For fans of Hard to categorize films, coming of age films, Folk Horror, Australian Women directors

Released in 1989, Celia has been a challenge for people to categorize. Initially, it was marketed as a coming of age story in Australia, but when it made its way to the United States it was misleadingly marketed at Celia: Child of Terror, in the same manner as The Bad Seed. It is much more nuanced than that. Recently, it has had a revival due to its inclusion in the All the Haunts Be Ours, the glorious Folk Horror Collection from Severin Films.  It most definitely has many of the tropes of this sub-genre, but even then it still defies being placed in a box.

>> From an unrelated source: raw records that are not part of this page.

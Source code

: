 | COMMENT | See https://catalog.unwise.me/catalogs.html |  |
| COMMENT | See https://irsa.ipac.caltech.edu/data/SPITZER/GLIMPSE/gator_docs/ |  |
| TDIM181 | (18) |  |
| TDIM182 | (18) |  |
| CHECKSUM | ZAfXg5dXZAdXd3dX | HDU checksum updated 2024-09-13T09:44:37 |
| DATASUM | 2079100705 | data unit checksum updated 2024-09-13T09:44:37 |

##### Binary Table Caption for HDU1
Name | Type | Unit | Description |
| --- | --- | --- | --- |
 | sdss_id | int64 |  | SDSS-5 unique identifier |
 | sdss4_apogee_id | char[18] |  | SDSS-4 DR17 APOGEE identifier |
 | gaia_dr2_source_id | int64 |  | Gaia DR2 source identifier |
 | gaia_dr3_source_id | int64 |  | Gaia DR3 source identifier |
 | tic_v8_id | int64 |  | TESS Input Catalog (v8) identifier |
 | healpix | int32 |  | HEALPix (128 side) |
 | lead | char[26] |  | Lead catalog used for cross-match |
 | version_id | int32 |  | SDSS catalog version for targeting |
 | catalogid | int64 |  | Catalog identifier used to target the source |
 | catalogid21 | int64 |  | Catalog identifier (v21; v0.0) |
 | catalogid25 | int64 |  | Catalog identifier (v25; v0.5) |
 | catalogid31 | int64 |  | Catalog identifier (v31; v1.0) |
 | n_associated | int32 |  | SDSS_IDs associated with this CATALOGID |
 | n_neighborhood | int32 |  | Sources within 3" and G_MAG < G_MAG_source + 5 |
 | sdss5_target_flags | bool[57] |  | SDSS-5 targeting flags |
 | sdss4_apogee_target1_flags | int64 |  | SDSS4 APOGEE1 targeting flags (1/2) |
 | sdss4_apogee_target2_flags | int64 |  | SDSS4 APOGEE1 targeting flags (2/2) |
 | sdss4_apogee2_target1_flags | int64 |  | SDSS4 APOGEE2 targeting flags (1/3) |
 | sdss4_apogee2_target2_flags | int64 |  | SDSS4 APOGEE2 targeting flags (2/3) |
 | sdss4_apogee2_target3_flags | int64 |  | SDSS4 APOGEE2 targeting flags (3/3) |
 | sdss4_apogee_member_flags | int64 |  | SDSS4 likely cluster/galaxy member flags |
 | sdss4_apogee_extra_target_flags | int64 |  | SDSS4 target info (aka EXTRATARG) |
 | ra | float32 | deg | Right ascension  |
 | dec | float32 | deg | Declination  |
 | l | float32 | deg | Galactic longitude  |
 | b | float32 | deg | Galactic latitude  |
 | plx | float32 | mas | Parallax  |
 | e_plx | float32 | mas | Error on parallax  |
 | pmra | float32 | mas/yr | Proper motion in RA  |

It tells the story of Celia, an eight-year old girl learning about the challenges of life in the 1950s.  These include her father’s PTSD, the death of her beloved grandmother, the McCarthy-like politics of post WWII, and bullies in suburban Australia. The writer and director, Ann Turner, masterfully tells this story through the eyes of Celia.  She captures the child-like way of looking at the complexities of life filtered through a folktale about the Hobyahs, nasty creatures from a story book read to her by her teacher.  These creatures take on many of the upsetting elements of life around Celia, and her blurring of reality and fantasy becomes a concern for her parents and the audience. This leads to some truly horrific and chilling scenes.  Of special note is the acting of lead Rebecca Smart, who lives and breathes the role of Celia.  Everything she does is believable, raw, and natural.  For me it is up there with JeanPierre Léaud in 400 Blows or Subir Bannerjee in Pather Panchali. Ann Turner has gone on to make several other films and has become a renowned author in Australia.  She was a real trailblazer, like Jane Campion, in pushing for opportunities for women in film.  She deserves to be recognized for her work and Celia deserves to be seen.